A retirada dessa amarra preserva competências de vereadores e deputados estaduais e reverte o desenho anterior, considerado por críticos como uma centralização incompatível com o pacto federativo.
Também cai a previsão de sanções a gestores que descumprissem diretrizes. Na prática, a alteração transforma o SNE em um órgão cooperativo e colaborativo, sem poder normativo para impor modelos educacionais para redes estaduais e municipais.
Tempo integral deixa de ser imposição
Outro ajuste de impacto, sobretudo para redes com restrições orçamentárias e de infraestrutura, é a retirada da obrigatoriedade da educação em tempo integral, relata Adriana.
A mudança mantém a política como objetivo desejável, mas não compulsório, evitando que municípios e estados sejam forçados a expandir oferta do modelo sem condições materiais ou sem prioridade definida em seus planos locais.
O texto também altera a redação sobre atendimento às pessoas com deficiência, trocando a expressão “educação adequada” por “educação especializada”. A nuance importa: reforça a ideia de serviços específicos e apoio técnico mais robusto para garantir acessibilidade pedagógica, em vez de formulações genéricas.
Segundo Adriana, o relator acatou sugestão do deputado Nikolas Ferreira (PL-MG) para explicitar que o SNE tem um caráter mais consultivo, isto é, recomenda, mas não impõe. “Tirou todos os termos de pactuação federativa do projeto”, diz.
Houve ainda avanço na composição dos colegiados: “Colocou representatividade paritária com a questão de pais, de escolas privadas, que não tinha também”. A inclusão atende a uma reivindicação central dos movimentos: dar voz institucional às famílias e às redes não estatais, uma vez que no texto anterior não havia a previsão de participação das famílias e restringia a importância do setor privado.

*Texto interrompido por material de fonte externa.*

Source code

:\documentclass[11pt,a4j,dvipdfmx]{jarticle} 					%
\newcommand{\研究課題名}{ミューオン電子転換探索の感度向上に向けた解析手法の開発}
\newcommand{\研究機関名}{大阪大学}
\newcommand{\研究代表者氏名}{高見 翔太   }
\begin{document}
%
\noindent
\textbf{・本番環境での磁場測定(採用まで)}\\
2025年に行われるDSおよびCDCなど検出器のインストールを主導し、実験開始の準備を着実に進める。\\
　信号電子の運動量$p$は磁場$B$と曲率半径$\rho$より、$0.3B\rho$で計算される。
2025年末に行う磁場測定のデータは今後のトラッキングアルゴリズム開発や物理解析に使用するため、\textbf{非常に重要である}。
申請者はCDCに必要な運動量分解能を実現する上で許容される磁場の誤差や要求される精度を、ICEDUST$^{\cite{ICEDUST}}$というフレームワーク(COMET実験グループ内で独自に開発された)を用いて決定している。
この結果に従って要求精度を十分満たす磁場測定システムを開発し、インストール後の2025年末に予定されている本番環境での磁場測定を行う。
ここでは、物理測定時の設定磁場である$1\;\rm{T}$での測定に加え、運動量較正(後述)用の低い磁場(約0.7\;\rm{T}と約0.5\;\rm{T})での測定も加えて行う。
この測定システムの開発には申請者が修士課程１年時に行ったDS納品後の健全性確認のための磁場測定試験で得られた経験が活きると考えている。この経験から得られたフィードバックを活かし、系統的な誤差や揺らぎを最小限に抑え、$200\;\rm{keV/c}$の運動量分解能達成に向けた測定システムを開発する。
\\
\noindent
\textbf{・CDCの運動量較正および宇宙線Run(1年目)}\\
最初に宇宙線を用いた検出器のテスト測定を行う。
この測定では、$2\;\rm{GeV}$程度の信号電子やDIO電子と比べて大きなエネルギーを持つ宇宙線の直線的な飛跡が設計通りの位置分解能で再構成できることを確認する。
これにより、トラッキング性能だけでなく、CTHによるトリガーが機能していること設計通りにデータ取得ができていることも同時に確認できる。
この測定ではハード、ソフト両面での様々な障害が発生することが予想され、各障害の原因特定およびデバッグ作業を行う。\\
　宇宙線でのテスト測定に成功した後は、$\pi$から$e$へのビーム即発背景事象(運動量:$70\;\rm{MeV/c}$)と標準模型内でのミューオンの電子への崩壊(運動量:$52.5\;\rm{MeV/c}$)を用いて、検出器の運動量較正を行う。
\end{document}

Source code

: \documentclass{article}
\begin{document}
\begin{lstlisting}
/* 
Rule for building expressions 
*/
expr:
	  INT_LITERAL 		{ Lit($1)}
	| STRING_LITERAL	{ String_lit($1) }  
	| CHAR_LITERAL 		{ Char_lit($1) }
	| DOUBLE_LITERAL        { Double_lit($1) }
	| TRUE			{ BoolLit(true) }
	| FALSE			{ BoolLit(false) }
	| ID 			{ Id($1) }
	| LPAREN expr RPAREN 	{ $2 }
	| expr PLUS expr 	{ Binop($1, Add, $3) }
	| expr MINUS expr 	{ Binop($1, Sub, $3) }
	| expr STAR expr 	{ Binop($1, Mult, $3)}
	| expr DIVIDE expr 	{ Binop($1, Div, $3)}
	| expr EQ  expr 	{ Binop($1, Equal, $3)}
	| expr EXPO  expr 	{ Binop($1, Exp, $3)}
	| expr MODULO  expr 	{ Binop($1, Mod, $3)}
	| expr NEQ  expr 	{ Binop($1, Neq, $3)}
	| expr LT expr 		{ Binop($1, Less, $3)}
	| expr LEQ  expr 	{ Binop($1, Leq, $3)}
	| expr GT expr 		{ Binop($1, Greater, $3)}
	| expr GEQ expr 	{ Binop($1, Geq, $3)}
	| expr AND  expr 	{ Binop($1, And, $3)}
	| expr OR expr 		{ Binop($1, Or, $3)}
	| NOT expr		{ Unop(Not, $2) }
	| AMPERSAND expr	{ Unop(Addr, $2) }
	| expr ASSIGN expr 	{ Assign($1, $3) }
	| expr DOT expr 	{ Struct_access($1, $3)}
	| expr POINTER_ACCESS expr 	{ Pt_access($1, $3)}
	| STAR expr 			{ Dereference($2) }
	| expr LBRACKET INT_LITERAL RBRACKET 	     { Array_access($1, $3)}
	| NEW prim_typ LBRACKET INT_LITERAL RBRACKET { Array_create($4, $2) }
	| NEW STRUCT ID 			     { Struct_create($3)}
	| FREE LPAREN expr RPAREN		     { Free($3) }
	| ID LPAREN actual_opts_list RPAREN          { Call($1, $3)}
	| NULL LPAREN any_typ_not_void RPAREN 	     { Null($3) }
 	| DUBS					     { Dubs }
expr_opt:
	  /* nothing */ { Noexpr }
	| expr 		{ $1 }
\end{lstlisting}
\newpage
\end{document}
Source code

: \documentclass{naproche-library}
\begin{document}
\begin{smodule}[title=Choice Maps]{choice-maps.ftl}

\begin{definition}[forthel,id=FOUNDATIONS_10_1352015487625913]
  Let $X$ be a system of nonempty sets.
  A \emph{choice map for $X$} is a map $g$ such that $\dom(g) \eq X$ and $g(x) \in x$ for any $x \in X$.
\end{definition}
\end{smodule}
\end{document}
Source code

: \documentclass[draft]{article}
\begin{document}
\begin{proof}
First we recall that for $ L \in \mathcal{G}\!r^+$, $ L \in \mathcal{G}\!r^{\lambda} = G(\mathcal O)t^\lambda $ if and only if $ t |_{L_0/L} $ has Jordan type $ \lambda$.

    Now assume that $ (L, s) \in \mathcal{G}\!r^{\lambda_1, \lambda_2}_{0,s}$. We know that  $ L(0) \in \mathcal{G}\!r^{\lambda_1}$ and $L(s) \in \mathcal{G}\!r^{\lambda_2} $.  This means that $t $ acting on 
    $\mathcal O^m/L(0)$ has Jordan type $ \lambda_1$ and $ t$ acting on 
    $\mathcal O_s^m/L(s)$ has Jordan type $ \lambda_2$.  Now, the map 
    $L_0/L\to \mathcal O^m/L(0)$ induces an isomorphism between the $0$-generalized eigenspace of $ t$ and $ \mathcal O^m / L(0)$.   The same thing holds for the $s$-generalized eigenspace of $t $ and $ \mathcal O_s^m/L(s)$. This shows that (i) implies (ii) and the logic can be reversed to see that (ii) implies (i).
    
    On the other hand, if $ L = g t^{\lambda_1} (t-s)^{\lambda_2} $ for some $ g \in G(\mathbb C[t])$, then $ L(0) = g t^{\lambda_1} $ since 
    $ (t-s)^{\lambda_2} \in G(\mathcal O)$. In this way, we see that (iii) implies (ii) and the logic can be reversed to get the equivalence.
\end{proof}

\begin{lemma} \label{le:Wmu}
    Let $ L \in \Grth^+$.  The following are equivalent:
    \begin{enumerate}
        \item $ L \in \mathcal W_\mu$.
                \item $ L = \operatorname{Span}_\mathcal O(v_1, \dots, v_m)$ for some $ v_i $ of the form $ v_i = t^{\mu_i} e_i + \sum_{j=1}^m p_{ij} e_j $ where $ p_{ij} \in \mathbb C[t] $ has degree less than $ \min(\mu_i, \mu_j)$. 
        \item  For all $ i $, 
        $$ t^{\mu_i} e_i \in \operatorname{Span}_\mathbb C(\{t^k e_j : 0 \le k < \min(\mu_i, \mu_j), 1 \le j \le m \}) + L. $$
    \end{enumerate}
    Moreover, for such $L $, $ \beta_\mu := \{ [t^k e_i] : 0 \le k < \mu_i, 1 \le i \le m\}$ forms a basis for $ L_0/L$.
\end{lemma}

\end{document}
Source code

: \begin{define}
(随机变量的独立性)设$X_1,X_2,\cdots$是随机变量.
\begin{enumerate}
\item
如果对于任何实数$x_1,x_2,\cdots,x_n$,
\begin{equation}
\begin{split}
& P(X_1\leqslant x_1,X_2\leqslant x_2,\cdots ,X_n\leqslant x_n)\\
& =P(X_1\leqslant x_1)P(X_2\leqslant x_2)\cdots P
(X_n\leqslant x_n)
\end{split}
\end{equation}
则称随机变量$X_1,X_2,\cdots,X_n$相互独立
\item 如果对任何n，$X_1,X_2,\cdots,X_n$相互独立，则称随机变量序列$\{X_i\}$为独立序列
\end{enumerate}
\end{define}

A mobilização que mudou o texto
As alterações refletem uma estratégia persistente de mobilização. Entidades de pais, grupos cívicos e especialistas ligados à liberdade educacional rodaram gabinetes, produziram notas técnicas e sustentaram, nas últimas semanas, que a versão anterior engessava redes e subtraía competências de estados e municípios. O núcleo do discurso — a defesa de um SNE orientador, não impositivo — acabou absorvido pelo relator.
Se confirmadas em plenário, as mudanças reduzem o risco de uniformização forçada e preservam a capacidade de inovação local. Municípios que operam políticas bem-sucedidas, desde a alfabetização às bonificações por desempenho, mantêm espaço para ajustes próprios, sem necessidade de anuência prévia de colegiados federais.
O debate, contudo, não se encerra: a votação definirá se o entendimento da Câmara consolidará esse giro em direção à manutenção da atual autonomia de estados e municípios em alguns aspectos, ou se tentativas de reintroduzir vinculações e obrigações emergirão em plenário via destaques. Até aqui, a mobilização de pais e defensores da liberdade educacional mostrou força e deixou sua marca no texto.